RESULTS: Growth is rapid but Telecity's rating is right up with events
August 2, 2010

The rapid rise of the digital economy continues to fuel strong growth for data centre operator Telecity.

IC TIP: Hold at 439p

Strip out the £7.1m cost of refinancing its £200m senior debt facilities, which dampened reported profits, and underlying EPS jumped 30 per cent to 9p. Predominantly fixed costs also meant that a 14.7 per cent rise in revenue fed through to a 29 per cent hike in cash profits, of £37.9m, as cash profit margins broke through the 40 per cent mark for the first time, up 4.7 percentage points.

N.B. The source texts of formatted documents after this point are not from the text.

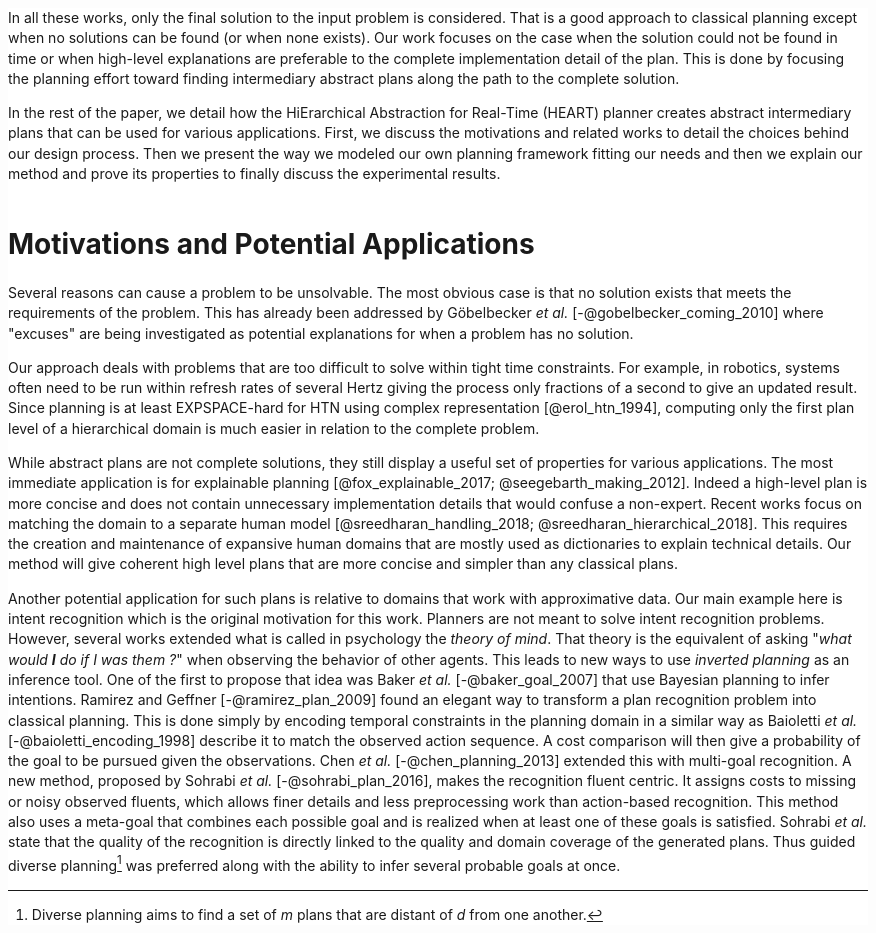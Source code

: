 In all these works, only the final solution to the input problem is considered. That is a good approach to classical planning except when no solutions can be found (or when none exists). Our work focuses on the case when the solution could not be found in time or when high-level explanations are preferable to the complete implementation detail of the plan. This is done by focusing the planning effort toward finding intermediary abstract plans along the path to the complete solution.

In the rest of the paper, we detail how the HiErarchical Abstraction for Real-Time (HEART) planner creates abstract intermediary plans that can be used for various applications. First, we discuss the motivations and related works to detail the choices behind our design process. Then we present the way we modeled our own planning framework fitting our needs and then we explain our method and prove its properties to finally discuss the experimental results.

# Motivations and Potential Applications

Several reasons can cause a problem to be unsolvable. The most obvious case is that no solution exists that meets the requirements of the problem. This has already been addressed by Göbelbecker _et al._ [-@gobelbecker_coming_2010] where "excuses" are being investigated as potential explanations for when a problem has no solution.

Our approach deals with problems that are too difficult to solve within tight time constraints. For example, in robotics, systems often need to be run within refresh rates of several Hertz giving the process only fractions of a second to give an updated result. Since planning is at least EXPSPACE-hard for HTN using complex representation [@erol_htn_1994], computing only the first plan level of a hierarchical domain is much easier in relation to the complete problem.

While abstract plans are not complete solutions, they still display a useful set of properties for various applications. The most immediate application is for explainable planning [@fox_explainable_2017; @seegebarth_making_2012]. Indeed a high-level plan is more concise and does not contain unnecessary implementation details that would confuse a non-expert.
Recent works focus on matching the domain to a separate human model [@sreedharan_handling_2018; @sreedharan_hierarchical_2018]. This requires the creation and maintenance of expansive human domains that are mostly used as dictionaries to explain technical details. Our method will give coherent high level plans that are more concise and simpler than any classical plans.

Another potential application for such plans is relative to domains that work with approximative data. Our main example here is intent recognition which is the original motivation for this work. Planners are not meant to solve intent recognition problems. However, several works extended what is called in psychology the *theory of mind*.
That theory is the equivalent of asking "*what would **I** do if I was them ?*" when observing the behavior of other agents. This leads to new ways to use *inverted planning* as an inference tool.
One of the first to propose that idea was Baker _et al._ [-@baker_goal_2007] that use Bayesian planning to infer intentions. Ramirez and Geffner [-@ramirez_plan_2009] found an elegant way to transform a plan recognition problem into classical planning. This is done simply by encoding temporal constraints in the planning domain in a similar way as Baioletti _et al._ [-@baioletti_encoding_1998] describe it to match the observed action sequence. A cost comparison will then give a probability of the goal to be pursued given the observations.
Chen _et al._ [-@chen_planning_2013] extended this with multi-goal recognition. A new method, proposed by Sohrabi _et al._ [-@sohrabi_plan_2016], makes the recognition fluent centric. It assigns costs to missing or noisy observed fluents, which allows finer details and less preprocessing work than action-based recognition. This method also uses a meta-goal that combines each possible goal and is realized when at least one of these goals is satisfied. Sohrabi _et al._ state that the quality of the recognition is directly linked to the quality and domain coverage of the generated plans. Thus guided diverse planning[^diverse] was preferred along with the ability to infer several probable goals at once.


[^diverse]: Diverse planning aims to find a set of $m$ plans that are distant of $d$ from one another.
[^agenda]: An agenda is a flaw container used for the flaw selection of POCL.
[^iverson]: We use Iverson brackets here, see notations in @tbl:symbols.
[^code]: The source code of HEART will be available at [genn.io/heart](https://genn.io/heart).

Further capacity has been added in Stockholm, Sweden and in Manchester, via the £21.1m acquisition of IFL in Manchester announced alongside the results, taking total capacity from the company's 24 European centres to 92MW (mega watts), up from 60MW this time last year. Having invested £28.9m in capex in the first half, Telecity expects to invest a further £50m-£60m more this year just to keep pace with strong demand as customers in video, mobile data and online retail, in particular, power strong underlying demand for outsourced data storage right across Europe.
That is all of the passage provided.